Abstract

Mining has been a driving force in the development of Missouri for hundreds of years—a history of feast and famine, success and ruin. In southeast Missouri, the mining history spans times from early crude furnaces and small mines to large modern operations working at depths of more than 730 m below the surface. Eight major iron orebodies and myriad minor deposits are known in the southeast Missouri iron metallogenic province, which is hosted in Mesoproterozoic igneous rocks of the St. Francois Mountains terrane.
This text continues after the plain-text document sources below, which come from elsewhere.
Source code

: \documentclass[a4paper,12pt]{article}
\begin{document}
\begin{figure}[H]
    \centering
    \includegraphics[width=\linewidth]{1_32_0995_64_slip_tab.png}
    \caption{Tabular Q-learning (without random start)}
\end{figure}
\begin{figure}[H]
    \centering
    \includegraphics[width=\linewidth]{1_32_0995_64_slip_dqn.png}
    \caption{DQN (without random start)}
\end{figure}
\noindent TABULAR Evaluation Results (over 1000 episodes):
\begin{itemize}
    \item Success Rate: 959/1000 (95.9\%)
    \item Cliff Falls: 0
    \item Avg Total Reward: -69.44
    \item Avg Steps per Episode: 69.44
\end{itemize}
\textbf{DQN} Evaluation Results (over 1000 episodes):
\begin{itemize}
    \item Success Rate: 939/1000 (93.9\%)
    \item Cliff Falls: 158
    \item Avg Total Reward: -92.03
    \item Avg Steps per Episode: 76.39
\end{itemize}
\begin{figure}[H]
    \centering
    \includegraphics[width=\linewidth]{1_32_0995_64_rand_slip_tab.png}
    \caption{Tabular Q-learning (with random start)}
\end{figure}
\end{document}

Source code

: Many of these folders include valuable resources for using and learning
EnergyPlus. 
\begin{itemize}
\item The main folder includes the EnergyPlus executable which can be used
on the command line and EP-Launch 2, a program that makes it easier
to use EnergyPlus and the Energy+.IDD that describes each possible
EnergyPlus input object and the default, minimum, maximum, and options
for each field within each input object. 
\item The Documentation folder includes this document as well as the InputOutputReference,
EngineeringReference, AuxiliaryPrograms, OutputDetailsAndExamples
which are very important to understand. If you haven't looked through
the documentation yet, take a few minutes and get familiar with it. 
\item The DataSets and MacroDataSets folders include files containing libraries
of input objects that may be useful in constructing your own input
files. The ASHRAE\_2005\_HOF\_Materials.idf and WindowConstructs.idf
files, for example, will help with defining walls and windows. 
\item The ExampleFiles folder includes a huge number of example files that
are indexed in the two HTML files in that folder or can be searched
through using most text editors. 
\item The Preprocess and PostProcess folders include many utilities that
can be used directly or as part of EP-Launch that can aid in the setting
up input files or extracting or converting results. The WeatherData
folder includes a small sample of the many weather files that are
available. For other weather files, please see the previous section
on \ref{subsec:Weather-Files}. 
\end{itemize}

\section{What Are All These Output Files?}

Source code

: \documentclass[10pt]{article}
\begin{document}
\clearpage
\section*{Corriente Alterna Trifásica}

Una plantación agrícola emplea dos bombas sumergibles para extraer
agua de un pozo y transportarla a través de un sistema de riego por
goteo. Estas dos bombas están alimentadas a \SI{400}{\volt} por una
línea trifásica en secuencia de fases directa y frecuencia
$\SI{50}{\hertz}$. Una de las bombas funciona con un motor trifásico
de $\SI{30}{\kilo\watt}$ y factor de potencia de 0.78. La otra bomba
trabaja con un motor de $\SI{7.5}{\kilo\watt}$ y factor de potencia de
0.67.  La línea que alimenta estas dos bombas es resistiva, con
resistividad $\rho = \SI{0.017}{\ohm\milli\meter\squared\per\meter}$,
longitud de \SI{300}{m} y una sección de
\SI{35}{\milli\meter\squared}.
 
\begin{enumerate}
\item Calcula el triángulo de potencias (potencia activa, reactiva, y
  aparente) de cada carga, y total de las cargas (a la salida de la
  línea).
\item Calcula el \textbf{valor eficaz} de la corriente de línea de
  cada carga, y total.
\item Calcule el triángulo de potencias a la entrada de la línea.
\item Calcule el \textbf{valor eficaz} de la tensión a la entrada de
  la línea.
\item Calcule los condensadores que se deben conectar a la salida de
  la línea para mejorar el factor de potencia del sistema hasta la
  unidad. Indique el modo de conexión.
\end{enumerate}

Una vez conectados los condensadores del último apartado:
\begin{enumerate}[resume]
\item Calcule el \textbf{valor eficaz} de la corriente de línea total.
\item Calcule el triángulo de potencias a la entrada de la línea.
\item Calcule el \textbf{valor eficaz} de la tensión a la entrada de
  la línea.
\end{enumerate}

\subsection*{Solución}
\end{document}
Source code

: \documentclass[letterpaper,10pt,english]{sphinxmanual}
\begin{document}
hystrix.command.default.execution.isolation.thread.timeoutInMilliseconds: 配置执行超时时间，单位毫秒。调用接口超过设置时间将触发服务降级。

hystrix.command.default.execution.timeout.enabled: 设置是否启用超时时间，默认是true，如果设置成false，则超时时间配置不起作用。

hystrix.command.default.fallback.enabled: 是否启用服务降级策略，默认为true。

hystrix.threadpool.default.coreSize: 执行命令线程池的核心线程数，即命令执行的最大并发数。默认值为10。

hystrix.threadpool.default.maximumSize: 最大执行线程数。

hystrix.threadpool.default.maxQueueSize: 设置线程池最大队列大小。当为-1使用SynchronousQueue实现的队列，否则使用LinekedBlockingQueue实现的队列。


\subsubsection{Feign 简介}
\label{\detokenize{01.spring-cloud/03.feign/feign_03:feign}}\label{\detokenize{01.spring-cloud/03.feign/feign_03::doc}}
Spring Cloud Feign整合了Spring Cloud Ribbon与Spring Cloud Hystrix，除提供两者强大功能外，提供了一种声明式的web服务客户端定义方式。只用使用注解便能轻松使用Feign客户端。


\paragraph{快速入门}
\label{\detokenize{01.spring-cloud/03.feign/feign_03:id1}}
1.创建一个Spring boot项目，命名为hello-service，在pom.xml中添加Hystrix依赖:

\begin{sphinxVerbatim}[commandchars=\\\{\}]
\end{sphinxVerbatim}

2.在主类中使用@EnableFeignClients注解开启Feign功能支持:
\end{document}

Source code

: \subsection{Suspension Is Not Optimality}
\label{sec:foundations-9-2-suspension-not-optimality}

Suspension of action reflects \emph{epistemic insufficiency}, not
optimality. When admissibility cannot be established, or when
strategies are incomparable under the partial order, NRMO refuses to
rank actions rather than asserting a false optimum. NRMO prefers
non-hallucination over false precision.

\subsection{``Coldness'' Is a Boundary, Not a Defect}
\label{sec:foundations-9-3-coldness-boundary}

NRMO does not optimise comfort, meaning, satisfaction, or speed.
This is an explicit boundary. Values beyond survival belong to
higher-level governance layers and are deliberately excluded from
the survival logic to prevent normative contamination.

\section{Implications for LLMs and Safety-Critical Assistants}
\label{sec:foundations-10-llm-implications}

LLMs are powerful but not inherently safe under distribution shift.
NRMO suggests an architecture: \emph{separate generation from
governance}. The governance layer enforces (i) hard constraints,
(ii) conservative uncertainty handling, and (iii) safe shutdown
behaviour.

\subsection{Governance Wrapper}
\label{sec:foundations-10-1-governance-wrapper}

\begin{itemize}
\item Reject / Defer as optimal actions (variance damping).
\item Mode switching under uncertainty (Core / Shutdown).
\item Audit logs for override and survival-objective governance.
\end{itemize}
The first iron furnace west of the Mississippi River was opened in Missouri in the early part of the 19th century, marking the beginning of a prosperous industry that shaped the fortunes of citizens and the state. The industry persevered through the United States Civil War, including the dramatic battle in 1864 that caused extensive damage to the Pilot Knob ironworks. Earlier discovery in 1844 of banded iron formation ores in Michigan and depletion of easily accessible surface iron deposits in southeast Missouri led to eventual downturn in the local mining industry. Magnetic surveys in the 1950s resulted in discovery of several large subsurface deposits, including the Pea Ridge iron oxide-apatite deposit and the Boss iron oxide-copper-gold deposit ca. 52 km to the south. Iron production in Missouri ceased in 2001, when the Pea Ridge mine closed. Great potential nevertheless exists for renewed production of iron and other metals in the province.